Ubuntu Manpage: simplesnap - Simple and powerful way to send ZFS snapshots across a network

NAME

       simplesnap - Simple and powerful way to send ZFS snapshots across a    network

SYNOPSIS

       simplesnap  [  --sshcmd  COMMAND  ]  [  --wrapcmd  COMMAND ] [ --local ] [ --backupdataset
       DATASET
        [ --datasetdest DEST ] ] --store STORE --setname NAME --host HOST

       simplesnap --check TIMEFRAME --store STORE --setname NAME [ --host HOST ]

DESCRIPTION

simplesnap is a simple way to send ZFS snapshots across a network. Although it can serve
many purposes, its primary goal is to manage backups from one ZFS filesystem to a backup
filesystem also running ZFS, using incremental backups to minimize network traffic and
disk usage.

simplesnap is FLEXIBLE; it is designed to perfectly compliment snapshotting tools,
permitting rotating backups with arbitrary retention periods. It lets multiple machines
back up a single target, lets one machine back up multiple targets, and keeps it all
straight.

simplesnap is EASY; there is no configuration file needed. One ZFS property is available
to exclude datasets/filesystems. ZFS datasets are automatically discovered on machines
being backed up.

simplesnap is SAFE; it is robust in the face of interrupted transfers, and needs little
help to keep running.

simplesnap is SECURE; unlike many similar tools, it does not require full root access to
the machines being backed up. It runs only a small wrapper as root, and the wrapper has
only three commands it implements.

FEATURE LIST
Besides the above, simplesnap:

• Does one thing and does it well. It is designed to be used with a snapshot auto-rotator
on both ends (such as zfSnap). simplesnap will transfer snapshots made by other tools,
but will not destroy them on either end.

• Requires ssh public key authorization to the host being backed up, but does not require
permission to run arbitrary commands. It has a wrapper to run on the backup host,
written in bash, which accepts only three operations and performs them simply. It is
suitable for a locked-down authorized_keys file.
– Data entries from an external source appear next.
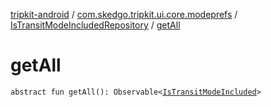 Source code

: [tripkit-android](../../index.md) / [com.skedgo.tripkit.ui.core.modeprefs](../index.md) / [IsTransitModeIncludedRepository](index.md) / [getAll](./get-all.md)

# getAll

`abstract fun getAll(): Observable<`[`IsTransitModeIncluded`](../-is-transit-mode-included/index.md)`>` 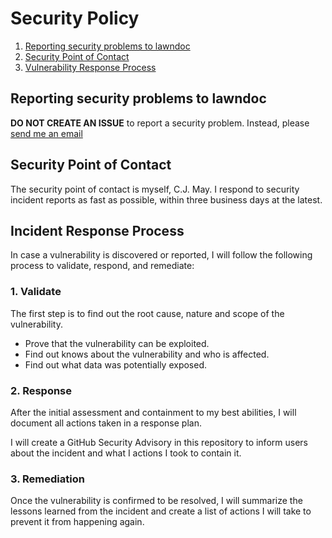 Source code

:# Security Policy

1. [Reporting security problems to lawndoc](#reporting)
2. [Security Point of Contact](#contact)
3. [Vulnerability Response Process](#process)

<a name="reporting"></a>
## Reporting security problems to lawndoc

**DO NOT CREATE AN ISSUE** to report a security problem. Instead, please
[send me an email](mailto://lawndoc@protonmail.com)

<a name="contact"></a>
## Security Point of Contact

The security point of contact is myself, C.J. May. I respond to security
incident reports as fast as possible, within three business days at the latest.

<a name="process"></a>
## Incident Response Process

In case a vulnerability is discovered or reported, I will follow the following
process to validate, respond, and remediate:

### 1. Validate

The first step is to find out the root cause, nature and scope of the vulnerability.

- Prove that the vulnerability can be exploited.
- Find out knows about the vulnerability and who is affected.
- Find out what data was potentially exposed.

### 2. Response

After the initial assessment and containment to my best abilities, I will
document all actions taken in a response plan.

I will create a GitHub Security Advisory in this repository to inform users about
the incident and what I actions I took to contain it.

### 3. Remediation

Once the vulnerability is confirmed to be resolved, I will summarize the lessons learned
from the incident and create a list of actions I will take to prevent it from happening again.
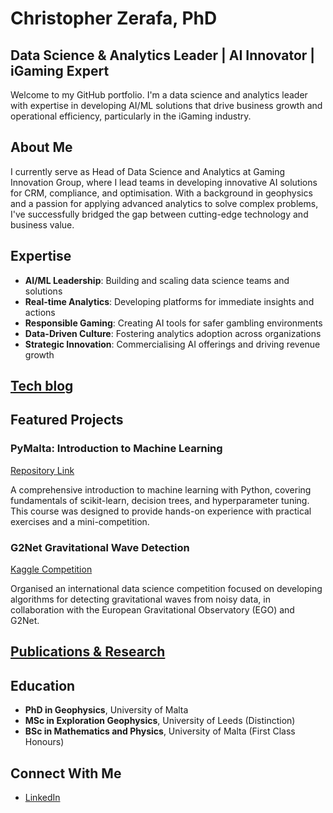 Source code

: # Christopher Zerafa, PhD

## Data Science \& Analytics Leader | AI Innovator | iGaming Expert

Welcome to my GitHub portfolio. I'm a data science and analytics leader with expertise in developing AI/ML solutions that drive business growth and operational efficiency, particularly in the iGaming industry.

## About Me

I currently serve as Head of Data Science and Analytics at Gaming Innovation Group, where I lead teams in developing innovative AI solutions for CRM, compliance, and optimisation. With a background in geophysics and a passion for applying advanced analytics to solve complex problems, I've successfully bridged the gap between cutting-edge technology and business value.

## Expertise

- **AI/ML Leadership**: Building and scaling data science teams and solutions
- **Real-time Analytics**: Developing platforms for immediate insights and actions
- **Responsible Gaming**: Creating AI tools for safer gambling environments
- **Data-Driven Culture**: Fostering analytics adoption across organizations
- **Strategic Innovation**: Commercialising AI offerings and driving revenue growth

## [Tech blog](https://zerafachris.github.io/bio/)

## Featured Projects

### PyMalta: Introduction to Machine Learning

[Repository Link](https://github.com/PyMalta/Introduction_to_ML_CZ)

A comprehensive introduction to machine learning with Python, covering fundamentals of scikit-learn, decision trees, and hyperparameter tuning. This course was designed to provide hands-on experience with practical exercises and a mini-competition.

### G2Net Gravitational Wave Detection

[Kaggle Competition](https://www.kaggle.com/competitions/g2net-gravitational-wave-detection)

Organised an international data science competition focused on developing algorithms for detecting gravitational waves from noisy data, in collaboration with the European Gravitational Observatory (EGO) and G2Net.

## [Publications \& Research](https://scholar.google.com/citations?user=-bdKqmUAAAAJ&hl=en)

## Education

- **PhD in Geophysics**, University of Malta
- **MSc in Exploration Geophysics**, University of Leeds (Distinction)
- **BSc in Mathematics and Physics**, University of Malta (First Class Honours)


## Connect With Me

- [LinkedIn](https://www.linkedin.com/in/christopherzerafa/)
• Creates minimal snapshots for its own internal purposes, generally leaving no more than
1 or 2 per dataset, and reaps them automatically without touching others.

• Is a small program, easily audited. In fact, most of the code is devoted to sanity-
checking, security, and error checking.

• Automatically discovers what datasets to back up from the remote. Uses a user-defined
zfs property to exclude filesystems that should not be backed up.

• Logs copiously to syslog on all hosts involved in backups.

• Intelligently supports a single machine being backed up by multiple backup hosts, or
onto multiple sets of backup media (when, for instance, backup media is cycled into
offsite storage)

METHOD OF OPERATION
simplesnap's operation is very simple.

The simplesnap program runs on the machine that stores the backups -- we'll call it the
backuphost. There is a restricted remote command wrapper called simplesnapwrap that runs
on the machine being backed up -- we'll call it the activehost. simplesnapwrap is never
invoked directly by the end-user; it is always called remotely by simplesnap.

With simplesnap, the backuphost always connects to the activehost -- never the other way
round.

simplesnap runs in the backuphost, and first connects to the simplesnapwrap on the
activehost and asks it for a list of the ZFS datasets ("listfs" operation).
simplesnapwrap responds with a list of all ZFS datasets that were not flagged for
exclusion.

Next, simplesnap connects back to simplesnapwrap once for each dataset to be backed up --
the "sendback" operation. simplesnap passes along to it only two things: the setname and
the dataset (filesystem) name.

simplesnapwrap looks to see if there is an existing simplesnap snapshot corresponding to
that SETNAME. If not, it creates one and sends it as a full, non-incremental backup.
That completes the job for that dataset.

If there is an existing snapshot for that SETNAME, simplesnapwrap creates a new one,
constructing the snapshot name containing a timestamp and the SETNAME, then sends an
incremental, using the oldest snapshot from that setname as the basis for zfs send -I.

After the backuphost has observed zfs receive exiting without error, it contacts
simplesnapwrap once more and requests the "reap" operation. This cleans up the old
snapshots for the given SETNAME, leaving only the most recent. This is a separate
operation in simplesnapwrap ensuring that even if the transmission is interrupted, still
it will be OK in the end because zfs receive -F is used, and the data will come across
next time.

The idea is that some system like zfSnap will be used on both ends to make periodic
snapshots and clean them up. One can use careful prefix names with zfSnap to use
different prefixes on each activehost, and then implement custom cleanup rules with -F on
the holderhost.

QUICK START

This section will describe how a first-time simplesnap user can get up and running
quickly. It assumes you already have simplesnap installed and working on your system. If
not, please follow the instructions in the INSTALL.txt file in the source distribution.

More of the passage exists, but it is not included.